Teaching python (programming) to children
sholden at holdenweb.com
Mon Nov 5 20:32:00 CET 2001
"Hung Jung Lu" <hungjunglu at yahoo.com> wrote ...
> Nomad <nomad***@***freemail.absa.co.za> wrote in >...
> > IMHO, python would be one of (if not _the_) best language to teach
> > beginning programming - not just children, but as you mention, there
> > is the difficulty with the "englishness" of the language (or almost
> > any other programming language).
> I have my doubts about Python being the first programming language to
> teach. I see all too many newbies running into the problem of
> namespaces. How do you explain to them that "from xyz import *" is a
> bad thing, if they don't even understand what's going on behind the
You don't. You simplify, so they initially don't even realise it's possible.
If they don't know they can do something, beginners aren't as likely to get
into trouble by abusing the feature.
> Also, how in the world can beginners understand what a hash
> table mean? Are we going to tell them something like: "oh well, think
> of Python dictionary as a magic black box, you'll understand it later
> when you take a course in C/C++"?
You appear to be making the mistake of assuming that the beginner *must*
understand the implementation of an object to be able to use it. If this
were the case we would never learn to drive a car, or to speak natural
languages. A good teacher manages to select useful, and usable, simplifying
assumptions which the beginner can comprehend in terms of their present
understanding. A magic black box isn't a bad way to understand
dictionaries - certainly it's easier for the beginner than looking into hash
functions, buckets, collision chains, and all the other mess that (may) live
under there, and would simply server to confuse.
> Python seems very friendly, at first sight. But unless you really
> understand the dictionary and namespace (and name binding) mechanisms
> behind it, you'll run into surprises in no time. And at that moment,
> there is simply no way that it could be explained in easy terms to
> beginners, when they don't understand things like pointers,
> references, memory stack and heap, hash tables.
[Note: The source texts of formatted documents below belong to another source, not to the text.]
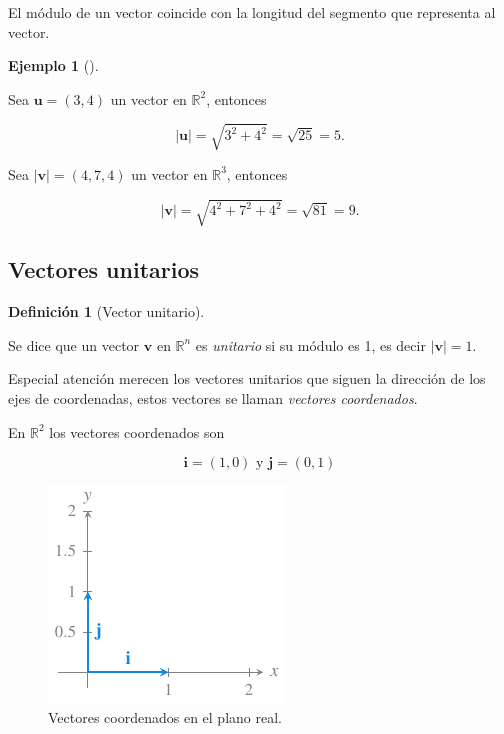 \documentclass[
  a4paper,
]{scrreport}
\theoremstyle{definition}
\newtheorem{example}{Ejemplo}[chapter]
\theoremstyle{plain}
\theoremstyle{plain}
\theoremstyle{plain}
\theoremstyle{definition}
\newtheorem{definition}{Definición}[chapter]
\theoremstyle{remark}
\begin{document}
El módulo de un vector coincide con la longitud del segmento que
representa al vector.

\begin{example}[]\protect\hypertarget{exm-modulo-vector}{}\label{exm-modulo-vector}

Sea \(\mathbf{u}=(3,4)\) un vector en \(\mathbb{R}^2\), entonces

\[
\lvert \mathbf{u} \rvert = \sqrt{3^2+4^2} = \sqrt{25} = 5.
\]

Sea \(\lvert \mathbf{v}\rvert =(4,7,4)\) un vector en \(\mathbb{R}^3\),
entonces

\[
\lvert \mathbf{v} \vert = \sqrt{4^2+7^2+4^2} = \sqrt{81} = 9.
\]

\end{example}

\hypertarget{vectores-unitarios}{%
\subsection{Vectores unitarios}\label{vectores-unitarios}}

\begin{definition}[Vector
unitario]\protect\hypertarget{def-vector-unitario}{}\label{def-vector-unitario}

Se dice que un vector \(\mathbf{v}\) en \(\mathbb{R}^n\) es
\emph{unitario} si su módulo es 1, es decir
\(\lvert \mathbf{v}\rvert=1\).

\end{definition}

Especial atención merecen los vectores unitarios que siguen la dirección
de los ejes de coordenadas, estos vectores se llaman \emph{vectores
coordenados}.

En \(\mathbb{R}^2\) los vectores coordenados son

\[\mathbf{i}=(1,0)\mbox{ y }\mathbf{j}=(0,1)\]

\begin{figure}

{\centering \includegraphics{img/geometria-plano-espacio/vectores-coordenados-plano.pdf}

}

\caption{Vectores coordenados en el plano real.}

\end{figure}
\end{document}
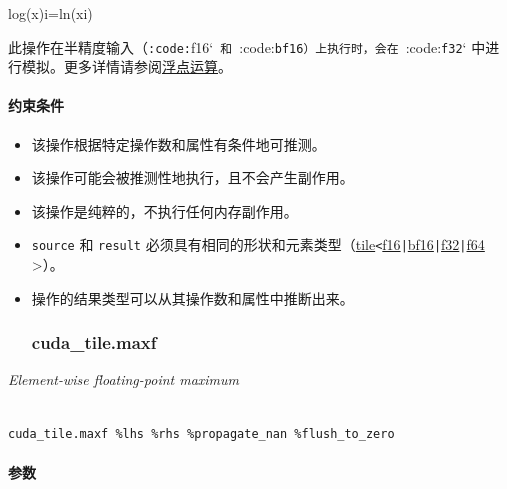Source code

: \documentclass{article}
\begin{document}
log(x)i=ln(xi)


此操作在半精度输入（\texttt{:code:}f16`\texttt{ 和 }:code:\texttt{bf16}\texttt{）上执行时，会在 }:code:\texttt{f32}` 中进行模拟。更多详情请参阅\href{https://docs.nvidia.com/cuda/tile-ir/latest/sections/operations.html#op-group-floating-point}{浮点运算}。





\paragraph{约束条件}


\begin{itemize}
\item 该操作根据特定操作数和属性有条件地可推测。
\item 该操作可能会被推测性地执行，且不会产生副作用。
\item 该操作是纯粹的，不执行任何内存副作用。
\item \texttt{source} 和 \texttt{result} 必须具有相同的形状和元素类型（\href{https://docs.nvidia.com/cuda/tile-ir/latest/sections/types.html#type-tile}{tile}\texttt{<}\href{https://docs.nvidia.com/cuda/tile-ir/latest/sections/types.html#subsection-element-types}{f16}\texttt{|}\href{https://docs.nvidia.com/cuda/tile-ir/latest/sections/types.html#subsection-element-types}{bf16}\texttt{|}\href{https://docs.nvidia.com/cuda/tile-ir/latest/sections/types.html#subsection-element-types}{f32}\texttt{|}\href{https://docs.nvidia.com/cuda/tile-ir/latest/sections/types.html#subsection-element-types}{f64} >）。
\item 操作的结果类型可以从其操作数和属性中推断出来。




\subsubsection{cuda\_tile.maxf}


\end{itemize}
\textit{Element-wise floating-point maximum}




\begin{lstlisting}

cuda_tile.maxf %lhs %rhs %propagate_nan %flush_to_zero

\end{lstlisting}



\paragraph{参数}
\end{document}
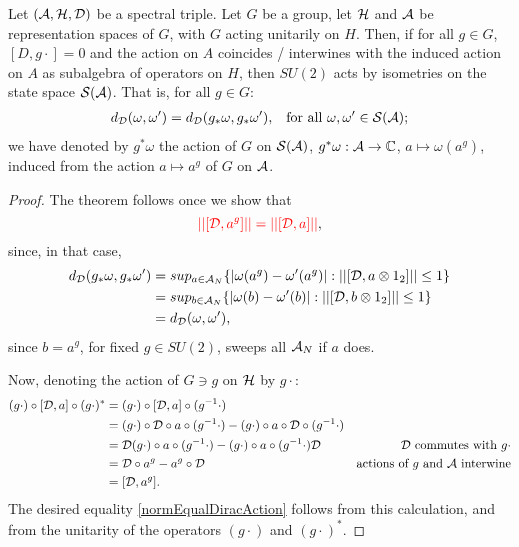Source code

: \begin{theorem} \label{theoGInvariantDistance}
Let $(\mathcal A, \mathcal H, \mathcal D)$ be a spectral triple. Let $G$ be a group, let $\mathcal H$ and $\mathcal A$ be representation spaces of $G$, with $G$ acting unitarily on $H$. Then, if for all $g \in G$, $[D, g\cdot] = 0$ and the action on $A$ coincides / interwines with the induced action on $A$ as subalgebra of operators on $H$, then $SU(2)$ acts by isometries on the state space $\mathcal S(\mathcal A)$. That is, for all $g \in G$:
\begin{align}
    d_\mathcal D(\omega, \omega') &= d_\mathcal D(g_* \omega, g_*\omega'), & \text{for all $\omega, \omega' \in \mathcal S(\mathcal A)$};
\end{align}
we have denoted by $g^*\omega$ the action of $G$ on $\mathcal S(\mathcal A)$, $g^* \omega: \mathcal A \to \mathbb{C}$, $a \mapsto \omega(a^g)$, induced from the action $a \mapsto a^g$ of $G$ on $\mathcal A$.
\end{theorem}

\begin{proof}
The theorem follows once we show that 
\begin{equation}\label{normEqualDiracAction}
    \textcolor{red}{||[\mathcal D, a^g]|| = ||[\mathcal D, a]||},
\end{equation} since, in that case,
\begin{align*}
d_\mathcal D(g_* \omega, g_* \omega') &= sup_{a \in \mathcal A_N}\{ |\omega(a^g) - \omega'(a^g)|: ||[\mathcal D, a \otimes 1_2]|| \leq 1 \} \\
    &= sup_{b \in \mathcal A_N}\{ |\omega(b) - \omega'(b)|: ||[\mathcal D, b \otimes 1_2]|| \leq 1 \} \\
    &= d_\mathcal D(\omega, \omega'),
\end{align*}
since $b = a^g$, for fixed $g \in SU(2)$, sweeps all $\mathcal A_N$ if $a$ does.

Now, denoting the action of $G \ni g$ on $\mathcal H$ by $g \cdot$:
\begin{align*}
    (g \cdot) \circ [\mathcal D, a]\circ (g\cdot )^* &= (g \cdot) \circ [\mathcal D, a]\circ (g^{-1}\cdot )\\
        &= (g \cdot) \circ \mathcal D \circ a \circ (g^{-1}\cdot ) - (g \cdot) \circ a \circ  \mathcal D \circ (g^{-1}\cdot )\\
        &= \mathcal D (g \cdot) \circ a\circ (g^{-1}\cdot ) - (g \cdot) \circ a\circ (g^{-1}\cdot ) \mathcal D & \text{$\mathcal D$ commutes with $g\cdot$} \\
        &= \mathcal D \circ a^g - a^g \circ \mathcal D & \text{actions of $g$ and $\mathcal A$ interwine} \\
        & = [\mathcal D, a^g].
\end{align*} The desired equality \eqref{normEqualDiracAction} follows from this calculation, and from the unitarity of the operators $(g \cdot)$ and $(g\cdot)^*$.
\end{proof}

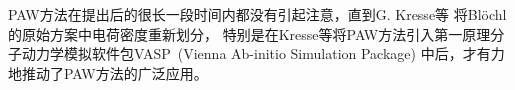 {%


%
\textrm{PAW}方法在提出后的很长一段时间内都没有引起注意，直到\textrm{G. Kresse}等%
将\textrm{Bl\"ochl}的原始方案中电荷密度重新划分，%
特别是在\textrm{Kresse}等将\textrm{PAW}方法引入第一原理分子动力学模拟软件包\textrm{VASP~(Vienna Ab-initio Simulation Package)}%
中后，才有力地推动了\textrm{PAW}方法的广泛应用。

}
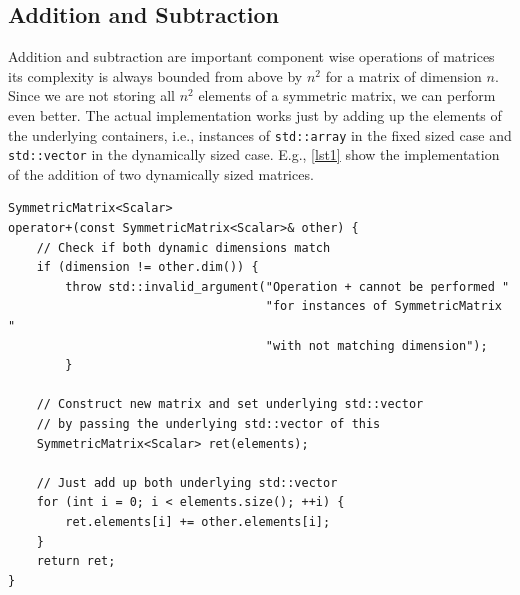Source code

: \documentclass[a4wide]{scrartcl}
\begin{document}
\subsection{Addition and Subtraction}
Addition and subtraction are important component wise operations of matrices its complexity is always bounded from above by $n^2$ for a matrix of dimension $n$. Since we are not storing all $n^2$ elements of a symmetric matrix, we can perform even better.\newline
The actual implementation works just by adding up the elements of the underlying containers, i.e., instances of \texttt{std::array} in the fixed sized case and \texttt{std::vector} in the dynamically sized case. E.g., \autoref{lst1} show the implementation of the addition of two dynamically sized matrices.
\begin{table}
\begin{lstlisting}[caption={Overloaded operator $+$ for the addition of two dynamically sized matrices.},label=lst1]
SymmetricMatrix<Scalar>
operator+(const SymmetricMatrix<Scalar>& other) {
    // Check if both dynamic dimensions match
    if (dimension != other.dim()) {
        throw std::invalid_argument("Operation + cannot be performed "
                                    "for instances of SymmetricMatrix "
                                    "with not matching dimension");
        }

    // Construct new matrix and set underlying std::vector 
    // by passing the underlying std::vector of this
    SymmetricMatrix<Scalar> ret(elements);      

    // Just add up both underlying std::vector
    for (int i = 0; i < elements.size(); ++i) {
        ret.elements[i] += other.elements[i];
    }
    return ret;
}
\end{lstlisting}
\end{table}
\end{document}
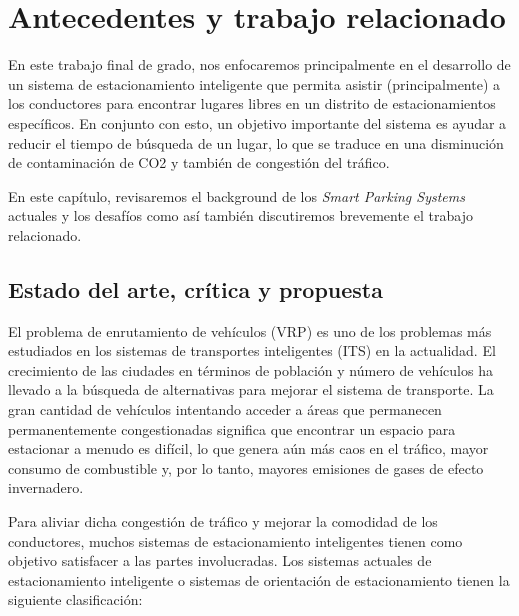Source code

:\newpage
\section{Antecedentes y trabajo relacionado}
En este trabajo final de grado, nos enfocaremos principalmente en el desarrollo de un sistema de estacionamiento inteligente que permita asistir (principalmente) a los conductores para encontrar lugares libres en un distrito de estacionamientos específicos. En conjunto con esto, un objetivo importante del sistema es ayudar a reducir el tiempo de búsqueda de un lugar, lo que se traduce en una disminución de contaminación de CO2 y también de congestión del tráfico.

En este capítulo, revisaremos el background de los \textit{Smart Parking Systems} actuales y los desafíos como así también discutiremos brevemente el trabajo relacionado.

\subsection{Estado del arte, crítica y propuesta}
El problema de enrutamiento de vehículos (VRP) es uno de los problemas más estudiados en los sistemas de transportes inteligentes (ITS) en la actualidad. El crecimiento de las ciudades en términos de población y número de vehículos ha llevado a la búsqueda de alternativas para mejorar el sistema de transporte. La gran cantidad de vehículos intentando acceder a áreas que permanecen permanentemente congestionadas significa que encontrar un espacio para estacionar a menudo es difícil, lo que genera aún más caos en el tráfico, mayor consumo de combustible y, por lo tanto, mayores emisiones de gases de efecto invernadero.

Para aliviar dicha congestión de tráfico y mejorar la comodidad de los conductores, muchos sistemas de estacionamiento inteligentes tienen como objetivo satisfacer a las partes involucradas. Los sistemas actuales de estacionamiento inteligente o sistemas de orientación de estacionamiento tienen la siguiente clasificación: 

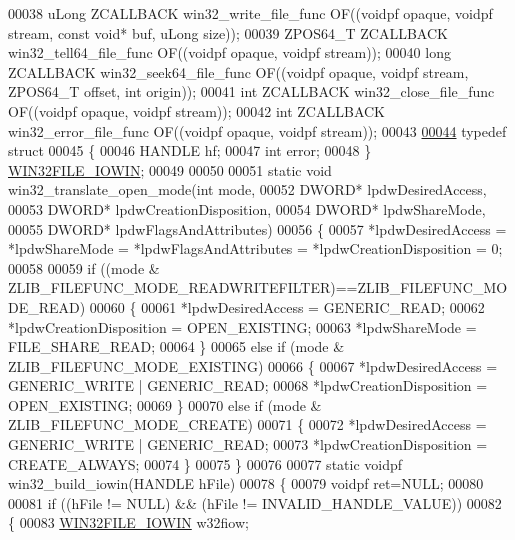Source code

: \begin{DoxyCode}
00038 uLong   ZCALLBACK win32\_write\_file\_func OF((voidpf opaque, voidpf stream, \textcolor{keyword}{const} \textcolor{keywordtype}{void}* buf, uLong size));
00039 ZPOS64\_T ZCALLBACK win32\_tell64\_file\_func  OF((voidpf opaque, voidpf stream));
00040 \textcolor{keywordtype}{long}    ZCALLBACK win32\_seek64\_file\_func  OF((voidpf opaque, voidpf stream, ZPOS64\_T offset, \textcolor{keywordtype}{int} origin));
00041 \textcolor{keywordtype}{int}     ZCALLBACK win32\_close\_file\_func OF((voidpf opaque, voidpf stream));
00042 \textcolor{keywordtype}{int}     ZCALLBACK win32\_error\_file\_func OF((voidpf opaque, voidpf stream));
00043 
\hyperlink{struct_w_i_n32_f_i_l_e___i_o_w_i_n}{00044} \textcolor{keyword}{typedef} \textcolor{keyword}{struct}
00045 \{
00046     HANDLE hf;
00047     \textcolor{keywordtype}{int} error;
00048 \} \hyperlink{struct_w_i_n32_f_i_l_e___i_o_w_i_n}{WIN32FILE\_IOWIN};
00049 
00050 
00051 \textcolor{keyword}{static} \textcolor{keywordtype}{void} win32\_translate\_open\_mode(\textcolor{keywordtype}{int} mode,
00052                                       DWORD* lpdwDesiredAccess,
00053                                       DWORD* lpdwCreationDisposition,
00054                                       DWORD* lpdwShareMode,
00055                                       DWORD* lpdwFlagsAndAttributes)
00056 \{
00057     *lpdwDesiredAccess = *lpdwShareMode = *lpdwFlagsAndAttributes = *lpdwCreationDisposition = 0;
00058 
00059     \textcolor{keywordflow}{if} ((mode & ZLIB\_FILEFUNC\_MODE\_READWRITEFILTER)==ZLIB\_FILEFUNC\_MODE\_READ)
00060     \{
00061         *lpdwDesiredAccess = GENERIC\_READ;
00062         *lpdwCreationDisposition = OPEN\_EXISTING;
00063         *lpdwShareMode = FILE\_SHARE\_READ;
00064     \}
00065     \textcolor{keywordflow}{else} \textcolor{keywordflow}{if} (mode & ZLIB\_FILEFUNC\_MODE\_EXISTING)
00066     \{
00067         *lpdwDesiredAccess = GENERIC\_WRITE | GENERIC\_READ;
00068         *lpdwCreationDisposition = OPEN\_EXISTING;
00069     \}
00070     \textcolor{keywordflow}{else} \textcolor{keywordflow}{if} (mode & ZLIB\_FILEFUNC\_MODE\_CREATE)
00071     \{
00072         *lpdwDesiredAccess = GENERIC\_WRITE | GENERIC\_READ;
00073         *lpdwCreationDisposition = CREATE\_ALWAYS;
00074     \}
00075 \}
00076 
00077 \textcolor{keyword}{static} voidpf win32\_build\_iowin(HANDLE hFile)
00078 \{
00079     voidpf ret=NULL;
00080 
00081     \textcolor{keywordflow}{if} ((hFile != NULL) && (hFile != INVALID\_HANDLE\_VALUE))
00082     \{
00083         \hyperlink{struct_w_i_n32_f_i_l_e___i_o_w_i_n}{WIN32FILE\_IOWIN} w32fiow;

\end{DoxyCode}

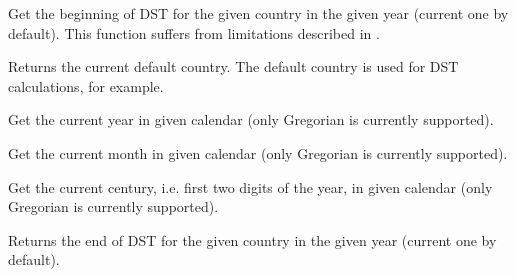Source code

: Get the beginning of DST for the given country in the given year (current one
by default). This function suffers from limitations described in 
.



\label{wxdatetimegetcountry}


Returns the current default country. The default country is used for DST
calculations, for example.



\label{wxdatetimegetcurrentyear}


Get the current year in given calendar (only Gregorian is currently supported).

\label{wxdatetimegetcurrentmonth}


Get the current month in given calendar (only Gregorian is currently supported).

\label{wxdatetimegetcentury}


Get the current century, i.e. first two digits of the year, in given calendar
(only Gregorian is currently supported).

\label{wxdatetimegetenddst}


Returns the end of DST for the given country in the given year (current one by
default).



\label{wxdatetimegetmonthname}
Certainly the beginner should be taught to expect the unexpected, since it
should not be hidden from them that their understanding is simplified. When
their mental model ceases to fit the language they are probably ready to
have it expanded. But if I accepted your argument, that would logically
imply that a begineer would have to understand RISC/CISC instruction sets
and the von Neumann model before they could write a program in BASIC.
> I do believe Python should be part of a programmer's school
> curriculum, but I really doubt it can be a good first language to
> learn, unless some technicality questions are addressed properly.
This is where we differ. I would ignore the difficult bits until they
insistently present themselves to the beginner. "Why doesn't it work like
you taught me" is a great question for a beginner, and until it is asked the
taught level of understanding is adequate.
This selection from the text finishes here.